Regex Lookarounds, prevent matches before and after

49 views Asked by At

I have a regex that I cannot get working right. I am using PCRE (php) to run it.

The regex looks for inch measurements written as fractions using the forward slash to separate the numerator and denominator. ex 1 3/8in or 19 15/16"

It would match 12 1/2" here:

A product description with 12 1/2" in it.

But I want it NOT to match if the measurement is part of a dimension, ie has an x before or after and matches this format: 19 3/4" x 19 5/8"

Example text that is matching incorrectly:

Product description with 19 3/4" x 19 5/8" in it.

This matches 5/8" when it is supposed to ignore all of it because of the x in there.

My regex currently knocks off the measure left of the x, but only ignores the whole number on the right side. The lookbehind will capture 5/8" from the example above. I need it to ignore both sides of the dimension and only match measurements that are by themselves. I am using negative look ahead and behind to match the x.

Regex:

/\s+(?<!x\s)\d*\s?\d+\/\d+"*\s*(in|")(?!\d*\s?x)\s*/i

I ran it through regex101.com's debugger and still can't figure it out.

1

There are 1 answers

1
Lucas Trzesniewski On

You can use the (*SKIP)(*FAIL) trick:

(?(DEFINE)(?<measure>
  (?:\d+ \s*)? \d+ / \d+ (?:in|")
))

(?&measure) \s* x \s* (?&measure) (*SKIP)(*FAIL)
| (?&measure)

Demo

The first part defines what's a measure (you can think of it like a function).
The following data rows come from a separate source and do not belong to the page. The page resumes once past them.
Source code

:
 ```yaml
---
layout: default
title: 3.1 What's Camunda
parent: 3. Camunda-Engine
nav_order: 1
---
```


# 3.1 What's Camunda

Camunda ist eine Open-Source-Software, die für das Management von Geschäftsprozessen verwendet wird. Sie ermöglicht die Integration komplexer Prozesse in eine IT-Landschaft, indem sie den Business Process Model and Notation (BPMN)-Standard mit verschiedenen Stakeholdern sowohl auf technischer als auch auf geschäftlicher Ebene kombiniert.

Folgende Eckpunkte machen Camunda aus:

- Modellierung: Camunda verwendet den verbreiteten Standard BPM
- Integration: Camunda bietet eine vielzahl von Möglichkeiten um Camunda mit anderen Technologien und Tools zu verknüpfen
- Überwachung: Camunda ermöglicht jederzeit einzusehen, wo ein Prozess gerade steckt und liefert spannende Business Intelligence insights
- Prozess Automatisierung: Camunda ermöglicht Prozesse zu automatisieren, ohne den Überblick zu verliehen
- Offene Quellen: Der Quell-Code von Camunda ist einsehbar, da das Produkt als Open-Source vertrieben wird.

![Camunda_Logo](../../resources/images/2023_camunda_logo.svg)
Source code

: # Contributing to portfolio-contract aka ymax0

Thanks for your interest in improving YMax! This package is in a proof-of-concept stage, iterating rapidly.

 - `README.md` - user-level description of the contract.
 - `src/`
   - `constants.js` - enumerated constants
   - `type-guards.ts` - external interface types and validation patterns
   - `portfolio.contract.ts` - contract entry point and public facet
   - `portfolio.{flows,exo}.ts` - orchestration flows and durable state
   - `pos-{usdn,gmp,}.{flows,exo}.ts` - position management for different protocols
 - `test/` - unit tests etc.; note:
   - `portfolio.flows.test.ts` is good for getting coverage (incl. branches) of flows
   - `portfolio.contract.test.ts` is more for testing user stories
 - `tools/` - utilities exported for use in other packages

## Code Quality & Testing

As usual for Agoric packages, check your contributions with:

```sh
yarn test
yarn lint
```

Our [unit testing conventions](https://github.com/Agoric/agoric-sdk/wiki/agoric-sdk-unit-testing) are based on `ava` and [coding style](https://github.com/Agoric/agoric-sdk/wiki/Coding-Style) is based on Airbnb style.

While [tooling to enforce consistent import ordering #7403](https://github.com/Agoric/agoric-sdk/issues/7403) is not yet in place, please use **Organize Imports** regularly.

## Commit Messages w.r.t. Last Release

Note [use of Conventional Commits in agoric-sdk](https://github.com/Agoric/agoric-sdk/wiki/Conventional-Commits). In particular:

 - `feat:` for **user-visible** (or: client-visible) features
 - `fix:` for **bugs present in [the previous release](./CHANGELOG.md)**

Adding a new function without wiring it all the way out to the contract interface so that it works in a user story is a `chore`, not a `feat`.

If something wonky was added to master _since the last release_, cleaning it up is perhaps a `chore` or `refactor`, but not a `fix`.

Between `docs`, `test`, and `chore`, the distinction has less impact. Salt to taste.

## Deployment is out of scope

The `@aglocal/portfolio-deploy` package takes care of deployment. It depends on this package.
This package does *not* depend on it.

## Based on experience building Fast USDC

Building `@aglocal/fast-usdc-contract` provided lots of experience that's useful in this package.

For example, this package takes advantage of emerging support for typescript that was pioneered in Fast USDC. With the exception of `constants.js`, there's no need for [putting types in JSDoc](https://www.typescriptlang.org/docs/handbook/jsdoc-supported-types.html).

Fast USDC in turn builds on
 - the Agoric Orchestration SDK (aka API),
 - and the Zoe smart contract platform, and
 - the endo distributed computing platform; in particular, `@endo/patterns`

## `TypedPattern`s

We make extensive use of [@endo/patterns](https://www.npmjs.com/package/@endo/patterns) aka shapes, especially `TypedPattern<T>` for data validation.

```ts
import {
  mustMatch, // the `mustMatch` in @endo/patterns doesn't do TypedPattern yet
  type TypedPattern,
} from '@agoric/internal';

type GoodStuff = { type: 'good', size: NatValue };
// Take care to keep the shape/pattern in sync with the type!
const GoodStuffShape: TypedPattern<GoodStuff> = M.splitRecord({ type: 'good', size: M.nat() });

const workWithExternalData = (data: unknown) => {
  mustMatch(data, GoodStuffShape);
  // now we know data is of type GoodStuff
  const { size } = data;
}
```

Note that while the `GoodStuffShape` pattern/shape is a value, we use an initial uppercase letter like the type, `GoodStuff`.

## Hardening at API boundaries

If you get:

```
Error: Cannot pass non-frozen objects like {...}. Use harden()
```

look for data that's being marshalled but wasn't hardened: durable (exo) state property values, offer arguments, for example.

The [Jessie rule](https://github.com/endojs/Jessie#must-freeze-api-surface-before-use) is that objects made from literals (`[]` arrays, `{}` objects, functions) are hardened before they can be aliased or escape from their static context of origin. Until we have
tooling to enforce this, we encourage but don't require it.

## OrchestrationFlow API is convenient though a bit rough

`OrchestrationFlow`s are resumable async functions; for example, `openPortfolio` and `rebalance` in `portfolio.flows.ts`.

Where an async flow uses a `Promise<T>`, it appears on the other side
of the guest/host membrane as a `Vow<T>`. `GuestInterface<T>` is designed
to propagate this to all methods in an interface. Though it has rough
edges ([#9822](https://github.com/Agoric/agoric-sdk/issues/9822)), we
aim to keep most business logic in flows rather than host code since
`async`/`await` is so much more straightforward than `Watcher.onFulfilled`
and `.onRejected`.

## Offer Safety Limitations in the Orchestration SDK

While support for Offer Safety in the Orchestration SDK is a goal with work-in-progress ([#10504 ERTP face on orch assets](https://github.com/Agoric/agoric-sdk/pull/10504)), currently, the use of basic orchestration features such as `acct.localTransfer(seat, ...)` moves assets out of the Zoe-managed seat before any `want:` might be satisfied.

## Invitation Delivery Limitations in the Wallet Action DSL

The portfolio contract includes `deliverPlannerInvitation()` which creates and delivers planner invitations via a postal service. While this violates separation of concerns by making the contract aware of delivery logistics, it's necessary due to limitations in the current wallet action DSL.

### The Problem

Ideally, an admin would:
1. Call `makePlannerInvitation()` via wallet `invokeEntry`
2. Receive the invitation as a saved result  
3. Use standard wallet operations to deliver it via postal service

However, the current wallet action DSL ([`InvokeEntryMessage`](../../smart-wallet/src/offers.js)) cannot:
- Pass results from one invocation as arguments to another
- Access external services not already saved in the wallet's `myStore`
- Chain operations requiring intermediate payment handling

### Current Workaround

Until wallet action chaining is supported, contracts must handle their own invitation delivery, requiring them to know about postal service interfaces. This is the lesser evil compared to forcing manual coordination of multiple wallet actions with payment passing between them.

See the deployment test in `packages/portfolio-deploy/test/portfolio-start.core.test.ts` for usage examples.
Then, if we find two measures separated by x ((?&measure) \s* x \s* (?&measure)) we skip this part of the input string on failure ((*SKIP)), and then fail the match ((*FAIL)).

The other part of the alternative can then match the single measurements you're interested in.

The second part could also be written as:

(?&measure) (?: \s* x \s* (?&measure) (*SKIP)(*FAIL) )?